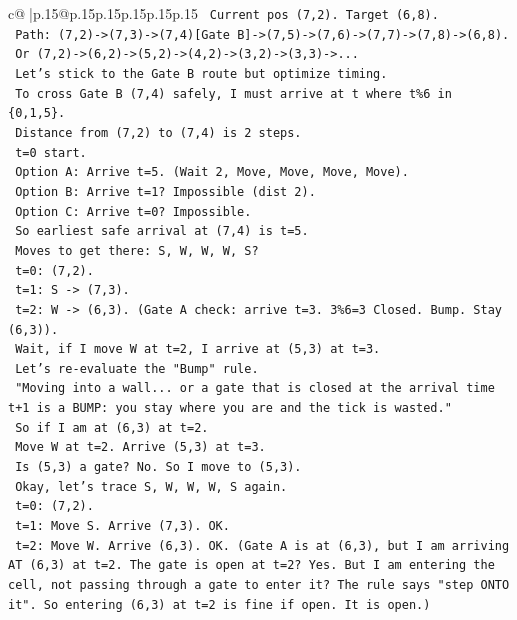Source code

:\documentclass{article}
\begin{document}
{\begin{supertabular}{c@{$\;$}|p{.15\linewidth}@{}p{.15\linewidth}p{.15\linewidth}p{.15\linewidth}p{.15\linewidth}p{.15\linewidth}}
{{{\texttt{    Current pos (7,2). Target (6,8).} \\
\texttt{    Path: (7,2){-}>(7,3){-}>(7,4){[}Gate B{]}{-}>(7,5){-}>(7,6){-}>(7,7){-}>(7,8){-}>(6,8).} \\
\texttt{    Or (7,2){-}>(6,2){-}>(5,2){-}>(4,2){-}>(3,2){-}>(3,3){-}>...} \\
\texttt{    Let's stick to the Gate B route but optimize timing.} \\
\texttt{    To cross Gate B (7,4) safely, I must arrive at t where t\%6 in \{0,1,5\}.} \\
\texttt{    Distance from (7,2) to (7,4) is 2 steps.} \\
\texttt{    t=0 start.} \\
\texttt{    Option A: Arrive t=5. (Wait 2, Move, Move, Move, Move).} \\
\texttt{    Option B: Arrive t=1? Impossible (dist 2).} \\
\texttt{    Option C: Arrive t=0? Impossible.} \\
\texttt{    So earliest safe arrival at (7,4) is t=5.} \\
\texttt{    Moves to get there: S, W, W, W, S?} \\
\texttt{    t=0: (7,2).} \\
\texttt{    t=1: S {-}> (7,3).} \\
\texttt{    t=2: W {-}> (6,3). (Gate A check: arrive t=3. 3\%6=3 Closed. Bump. Stay (6,3)).} \\
\texttt{    Wait, if I move W at t=2, I arrive at (5,3) at t=3.} \\
\texttt{    Let's re{-}evaluate the "Bump" rule.} \\
\texttt{    "Moving into a wall... or a gate that is closed at the arrival time t+1 is a BUMP: you stay where you are and the tick is wasted."} \\
\texttt{    So if I am at (6,3) at t=2.} \\
\texttt{    Move W at t=2. Arrive (5,3) at t=3.} \\
\texttt{    Is (5,3) a gate? No. So I move to (5,3).} \\
\texttt{    Okay, let's trace S, W, W, W, S again.} \\
\texttt{    t=0: (7,2).} \\
\texttt{    t=1: Move S. Arrive (7,3). OK.} \\
\texttt{    t=2: Move W. Arrive (6,3). OK. (Gate A is at (6,3), but I am arriving AT (6,3) at t=2. The gate is open at t=2? Yes. But I am entering the cell, not passing through a gate to enter it? The rule says "step ONTO it". So entering (6,3) at t=2 is fine if open. It is open.)} \\
}}}
\end{supertabular}}
\end{document}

____

**YOUR GOAL:** Using the records above, restate word for word the lines from the one with "To cross Gate" through the one with "t=1: Move S.", both included.

**RESULT:**
\texttt{    To cross Gate B (7,4) safely, I must arrive at t where t\%6 in \{0,1,5\}.} \\
\texttt{    Distance from (7,2) to (7,4) is 2 steps.} \\
\texttt{    t=0 start.} \\
\texttt{    Option A: Arrive t=5. (Wait 2, Move, Move, Move, Move).} \\
\texttt{    Option B: Arrive t=1? Impossible (dist 2).} \\
\texttt{    Option C: Arrive t=0? Impossible.} \\
\texttt{    So earliest safe arrival at (7,4) is t=5.} \\
\texttt{    Moves to get there: S, W, W, W, S?} \\
\texttt{    t=0: (7,2).} \\
\texttt{    t=1: S {-}> (7,3).} \\
\texttt{    t=2: W {-}> (6,3). (Gate A check: arrive t=3. 3\%6=3 Closed. Bump. Stay (6,3)).} \\
\texttt{    Wait, if I move W at t=2, I arrive at (5,3) at t=3.} \\
\texttt{    Let's re{-}evaluate the "Bump" rule.} \\
\texttt{    "Moving into a wall... or a gate that is closed at the arrival time t+1 is a BUMP: you stay where you are and the tick is wasted."} \\
\texttt{    So if I am at (6,3) at t=2.} \\
\texttt{    Move W at t=2. Arrive (5,3) at t=3.} \\
\texttt{    Is (5,3) a gate? No. So I move to (5,3).} \\
\texttt{    Okay, let's trace S, W, W, W, S again.} \\
\texttt{    t=0: (7,2).} \\
\texttt{    t=1: Move S. Arrive (7,3). OK.} \\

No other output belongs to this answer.